Run PSMC: Use the following command to run PSMC on an input file in T/K format diploid_0.fa, and produce an output file diploid_0.psmc:

psmc-master/psmc -t 10 -N 30 -r 2 -o diploid_0.psmc diploid_0.fa

This may take several minutes to return.

PSMC output format: The first few lines of the output file contain comments that explain its contents.

CC
CC	Brief Description of the file format:
CC	  CC  comments
CC	  MM  useful-messages
CC	  RD  round-of-iterations
CC	  LL  \log[P(sequence)]
CC	  QD  Q-before-opt Q-after-opt
CC	  TR  \theta_0 \rho_0
CC	  RS  k t_k \lambda_k \pi_k \sum_{l\not=k}A_{kl} A_{kk}
CC	  DC  begin end best-k t_k+\Delta_k max-prob
CC

The values t_k and \lambda_k on the RS lines correspond to times (into the past) and population size, respectively—this represents the $N(t)$ that we’re after. Iterations of the algorithm print output in blocks separated by a line like

//

Use only the last such block (the final iteration). The values of t_k and \lambda_k must be rescaled using an estimate of the mutation rate to get them in units of generations and individuals, respectively. This is described in the section APPENDIX I: Scaling the PSMC output of the PSMC README file. Assume a mutation rate of mu = 1e-8, and a bin size s = 1, so the equation in that section reads

N_0 = theta_0 / (4 * mu)

(note the backslashes in the PSMC equation are not division symbols).

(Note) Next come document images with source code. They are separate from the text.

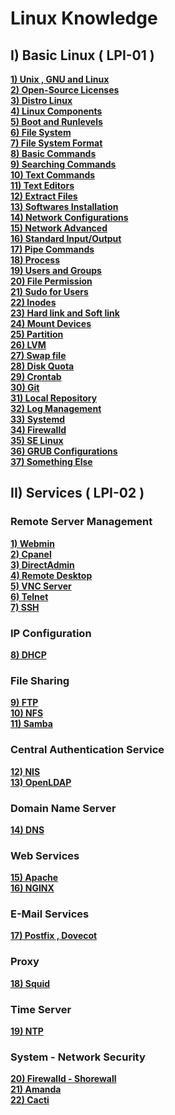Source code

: # **Linux Knowledge**
## **I) Basic Linux ( LPI-01 )**
[**1) Unix , GNU and Linux**](https://github.com/QuocCuong97/Linux/blob/master/docs/Basic%20Linux/01_Unix_GNU_Linux.md)<br>
[**2) Open-Source Licenses**](https://github.com/QuocCuong97/Linux/blob/master/docs/Basic%20Linux/02_Open-Source_Licenses.md)<br>
[**3) Distro Linux**](https://github.com/QuocCuong97/Linux/blob/master/docs/Basic%20Linux/04_Distro_Linux.md)<br>
[**4) Linux Components**](https://github.com/QuocCuong97/Linux/blob/master/docs/Basic%20Linux/05_Linux_Components.md)<br>
[**5) Boot and Runlevels**](https://github.com/QuocCuong97/Linux/blob/master/docs/Basic%20Linux/06_Boot_and_Runlevels.md)<br>
[**6) File System**](https://github.com/QuocCuong97/Linux/blob/master/docs/Basic%20Linux/07_File_System.md)<br>
[**7) File System Format**](https://github.com/QuocCuong97/Linux/blob/master/docs/Basic%20Linux/20_File_System_Format.md)<br>
[**8) Basic Commands**](https://github.com/QuocCuong97/Linux/blob/master/docs/Basic%20Linux/08_Basic_Commands.md)<br>
[**9) Searching Commands**](https://github.com/QuocCuong97/Linux/blob/master/docs/Basic%20Linux/10_Searching_Commands.md)<br>
[**10) Text Commands**](https://github.com/QuocCuong97/Linux/blob/master/docs/Basic%20Linux/09_Text_Commands.md)<br>
[**11) Text Editors**](https://github.com/QuocCuong97/Linux/blob/master/docs/Basic%20Linux/15_Text_Editors.md)<br>
[**12) Extract Files**](https://github.com/QuocCuong97/Linux/blob/master/docs/Basic%20Linux/13_Extract_Files.md)<br>
[**13) Softwares Installation**](https://github.com/QuocCuong97/Linux/blob/master/docs/Basic%20Linux/14_Software_Installation.md)<br>
[**14) Network Configurations**](https://github.com/QuocCuong97/Linux/blob/master/docs/Basic%20Linux/12_Network_Configuration.md)<br>
[**15) Network Advanced**](https://github.com/QuocCuong97/Linux/blob/master/docs/Basic%20Linux/42_Network_Advanced.md)<br>
[**16) Standard Input/Output**](https://github.com/QuocCuong97/Linux/blob/master/docs/Basic%20Linux/16_Standard_Input_Output.md)<br>
[**17) Pipe Commands**](https://github.com/QuocCuong97/Linux/blob/master/docs/Basic%20Linux/17_Pipe_Commands.md)<br>
[**18) Process**](https://github.com/QuocCuong97/Linux/blob/master/docs/Basic%20Linux/11_Process.md)<br>
[**19) Users and Groups**](https://github.com/QuocCuong97/Linux/blob/master/docs/Basic%20Linux/18_User_and_Group.md)<br>
[**20) File Permission**](https://github.com/QuocCuong97/Linux/blob/master/docs/Basic%20Linux/19_File_Permissions.md)<br>
[**21) Sudo for Users**](https://github.com/QuocCuong97/Linux/blob/master/docs/Basic%20Linux/27_Root_permission_for_user.md)<br>
[**22) Inodes**](https://github.com/QuocCuong97/Linux/blob/master/docs/Basic%20Linux/21_Inode.md)<br>
[**23) Hard link and Soft link**](https://github.com/QuocCuong97/Linux/blob/master/docs/Basic%20Linux/22_Hard_link_Soft_link.md)<br>
[**24) Mount Devices**](https://github.com/QuocCuong97/Linux/blob/master/docs/Basic%20Linux/23_Mount_Devices.md)<br>
[**25) Partition**](https://github.com/QuocCuong97/Linux/blob/master/docs/Basic%20Linux/24_Partition.md)<br>
[**26) LVM**](https://github.com/QuocCuong97/Linux/blob/master/docs/Basic%20Linux/25_LVM.md)<br>
[**27) Swap file**](https://github.com/QuocCuong97/Linux/blob/master/docs/Basic%20Linux/28_Swap_file.md)<br>
[**28) Disk Quota**](https://github.com/QuocCuong97/Linux/blob/master/docs/Basic%20Linux/29_Disk_Quota.md)<br>
[**29) Crontab**](https://github.com/QuocCuong97/Linux/blob/master/docs/Basic%20Linux/32_Crontab.md)<br>
[**30) Git**](https://github.com/QuocCuong97/Linux/blob/master/docs/Basic%20Linux/38_Git.md)<br>
[**31) Local Repository**](https://github.com/QuocCuong97/Linux/blob/master/docs/Basic%20Linux/43_Local_Repository.md)<br>
[**32) Log Management**](https://github.com/QuocCuong97/Linux/blob/master/docs/Basic%20Linux/40_Log_Management.md)<br>
[**33) Systemd**](https://github.com/QuocCuong97/Linux/blob/master/docs/Basic%20Linux/36_Systemd.md)<br>
[**34) Firewalld**](https://github.com/QuocCuong97/Linux/blob/master/docs/Basic%20Linux/39_Firewalld.md)<br>
[**35) SE Linux**](https://github.com/QuocCuong97/Linux/blob/master/docs/Basic%20Linux/26_SE_Linux.md)<br>
[**36) GRUB Configurations**](https://github.com/QuocCuong97/Linux/blob/master/docs/Basic%20Linux/35_GRUB_Configuration.md)<br>
[**37) Something Else**]()<br>

## **II) Services ( LPI-02 )**
### **Remote Server Management**
[**1) Webmin**]()<br>
[**2) Cpanel**]()<br>
[**3) DirectAdmin**]()<br>
[**4) Remote Desktop**]()<br>
[**5) VNC Server**]()<br>
[**6) Telnet**]()<br>
[**7) SSH**]()<br>
### **IP Configuration**
[**8) DHCP**]()<br>
### **File Sharing**
[**9) FTP**]()<br>
[**10) NFS**]()<br>
[**11) Samba**]()<br>
### **Central Authentication Service**
[**12) NIS**]()<br>
[**13) OpenLDAP**]()<br>
### **Domain Name Server**
[**14) DNS**]()
### **Web Services**
[**15) Apache**]()<br>
[**16) NGINX**]()<br>
### **E-Mail Services**
[**17) Postfix , Dovecot**]()<br>
### **Proxy**
[**18) Squid**]()<br>
### **Time Server**
[**19) NTP**]()<br>
### **System - Network Security**
[**20) Firewalld - Shorewall**]()<br>
[**21) Amanda**]()<br>
[**22) Cacti**]()<br>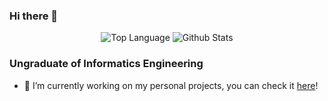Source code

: ### Hi there 👋

<p align="center">
  <img alt="Top Language" src="https://github-readme-stats.vercel.app/api/top-langs/?username=AhmadTaufiqR&layout=compact&show_icons=true&hide_border=true&bg_color=000000&hide=commits&icon_color=4C566A&title_color=CB9C07&text_color=D1A20F&langs_count=8" />   
  <img alt="Github Stats" src="https://github-readme-stats.vercel.app/api?username=AhmadTaufiqR&show_icons=true&hide_border=true&bg_color=000000&hide=commits&icon_color=4C566A&title_color=CB9C07&text_color=D1A20F" />
</p>
  
### Ungraduate of Informatics Engineering
- 🔭 I’m currently working on my personal projects, you can check it [here](http://taufiq-ridhoi.my.id)!
<!-- - 📫 You can reach me at my LinkedIn [@alftridev](https://www.linkedin.com/in/alftridev/) -->
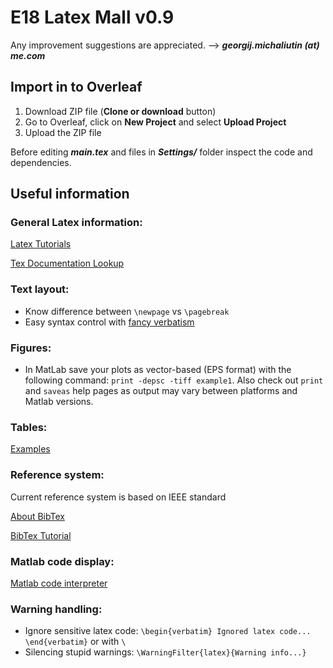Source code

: # E18 Latex Mall v0.9
Any improvement suggestions are appreciated. –> ***georgij.michaliutin (at) me.com***

## Import in to Overleaf
1. Download ZIP file (**Clone or download** button)
1. Go to Overleaf, click on **New Project** and select **Upload Project**
1. Upload the ZIP file



Before editing ***main.tex*** and files in ***Settings/*** folder inspect the code and dependencies.

## Useful information

### General Latex information:
[Latex Tutorials](https://www.latex-tutorial.com)

[Tex Documentation Lookup](http://texdoc.net)


### Text layout:
* Know difference between `\newpage` vs `\pagebreak`
* Easy syntax control with [fancy verbatism](http://texdoc.net/texmf-dist/doc/latex/fancyvrb/fancyvrb.pdf)

### Figures:
* In MatLab save your plots as vector-based (EPS format) with the following command:
`print -depsc -tiff example1`. Also check out `print` and `saveas` help pages as output may vary between platforms and Matlab versions.

### Tables:
[Examples](https://www.latex-tutorial.com/tutorials/tables/)

### Reference system:
Current reference system is based on IEEE standard

[About BibTex](https://en.wikipedia.org/wiki/BibTeX)

[BibTex Tutorial](https://www.latex-tutorial.com/tutorials/bibtex/)

### Matlab code display:
[Matlab code interpreter](https://github.com/nasa/nasa-latex-docs/blob/master/support/packages/mcode/mcode.sty)

### Warning handling:
* Ignore sensitive latex code: `\begin{verbatim} Ignored latex code... \end{verbatim}` or with `\`
* Silencing stupid warnings: `\WarningFilter{latex}{Warning info...}`

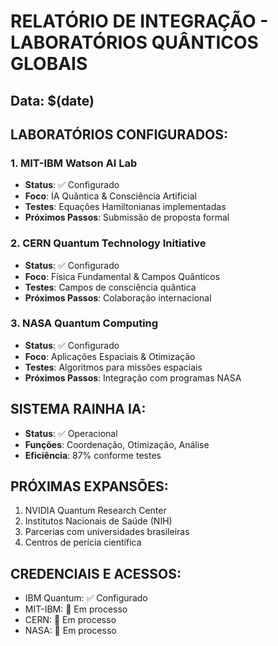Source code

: # RELATÓRIO DE INTEGRAÇÃO - LABORATÓRIOS QUÂNTICOS GLOBAIS

## Data: $(date)

## LABORATÓRIOS CONFIGURADOS:

### 1. MIT-IBM Watson AI Lab
- **Status**: ✅ Configurado
- **Foco**: IA Quântica & Consciência Artificial
- **Testes**: Equações Hamiltonianas implementadas
- **Próximos Passos**: Submissão de proposta formal

### 2. CERN Quantum Technology Initiative  
- **Status**: ✅ Configurado
- **Foco**: Física Fundamental & Campos Quânticos
- **Testes**: Campos de consciência quântica
- **Próximos Passos**: Colaboração internacional

### 3. NASA Quantum Computing
- **Status**: ✅ Configurado
- **Foco**: Aplicações Espaciais & Otimização
- **Testes**: Algoritmos para missões espaciais
- **Próximos Passos**: Integração com programas NASA

## SISTEMA RAINHA IA:
- **Status**: ✅ Operacional
- **Funções**: Coordenação, Otimização, Análise
- **Eficiência**: 87% conforme testes

## PRÓXIMAS EXPANSÕES:
1. NVIDIA Quantum Research Center
2. Institutos Nacionais de Saúde (NIH)
3. Parcerias com universidades brasileiras
4. Centros de perícia científica

## CREDENCIAIS E ACESSOS:
- IBM Quantum: ✅ Configurado
- MIT-IBM: 🔄 Em processo
- CERN: 🔄 Em processo  
- NASA: 🔄 Em processo

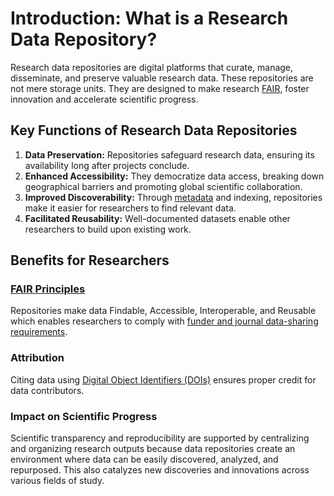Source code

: # Introduction: What is a Research Data Repository?

Research data repositories are digital platforms that curate, manage, disseminate, and preserve valuable research data. These repositories are not mere storage units. They are designed to make research [FAIR](/introduction/fair_data_and_software), foster innovation and accelerate scientific progress.

## Key Functions of Research Data Repositories

1. **Data Preservation:** Repositories safeguard research data, ensuring its availability long after projects conclude.
2. **Enhanced Accessibility:** They democratize data access, breaking down geographical barriers and promoting global scientific collaboration.
3. **Improved Discoverability:** Through [metadata](/submission_workflow/data_curation.md#metadata-review-process-checklist) and indexing, repositories make it easier for researchers to find relevant data.
4. **Facilitated Reusability:** Well-documented datasets enable other researchers to build upon existing work.

## Benefits for Researchers

### [FAIR Principles](/introduction/fair_data_and_software)
Repositories make data Findable, Accessible, Interoperable, and Reusable which enables researchers to comply with [funder and journal data-sharing requirements](/introduction/funders_and_journals).

### Attribution
Citing data using [Digital Object Identifiers (DOIs)](https://www.doi.org/) ensures proper credit for data contributors.

### Impact on Scientific Progress
Scientific transparency and reproducibility are supported by centralizing and organizing research outputs because data repositories create an environment where data can be easily discovered, analyzed, and repurposed. This also catalyzes new discoveries and innovations across various fields of study.
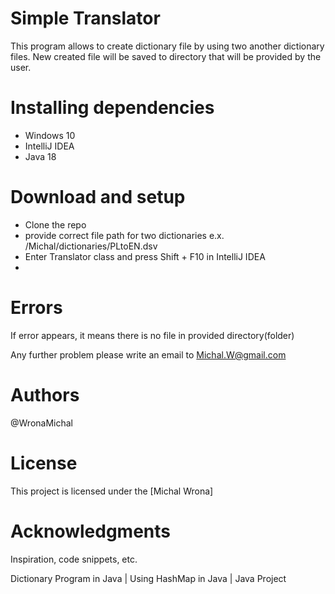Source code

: 
# Simple Translator

This program allows to create dictionary file by using two another dictionary files.
New created file will be saved to directory that will be provided by the user. 


# Installing dependencies
- Windows 10
- IntelliJ IDEA
- Java 18

# Download and setup
- Clone the repo
- provide correct file path for two dictionaries e.x. /Michal/dictionaries/PLtoEN.dsv
- Enter Translator class and press Shift + F10 in IntelliJ IDEA
- 
# Errors
If error appears, it means there is no file in provided directory(folder)

Any further problem please write an email to Michal.W@gmail.com

# Authors
@WronaMichal
# License
This project is licensed under the [Michal Wrona] 

# Acknowledgments
Inspiration, code snippets, etc.

Dictionary Program in Java | Using HashMap in Java | Java Project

Terminal commands in Jupyter cells

You may find it convenient to execute terminal commands (i.e. PSMC) in Jupyter notebooks by beginning the cell with the ! character, e.g.

!echo foo > bar.txt

You can even loop them, mixing Python and terminal commands, e.g.

for i in range(10):
  !echo {i} >> baz.txt

Note the curly braces grab the python variable i for the terminal command.

References

Original PSMC paper: H. Li, R. Durbin, Inference of human population history from individual whole-genome sequences. Nature 475, 493–496 (2011).

There are several more cutting-edge coalescent HMM methods, such as MSMC and SMC++. Some might call PSMC deprecated; I call it classic.

Review of modern coalescent HMMs: J. P. Spence, M. Steinrücken, J. Terhorst, Y. S. Song, Inference of population history using coalescent HMMs: review and outlook. Curr Opin Genet Dev 53, 70–76 (2018).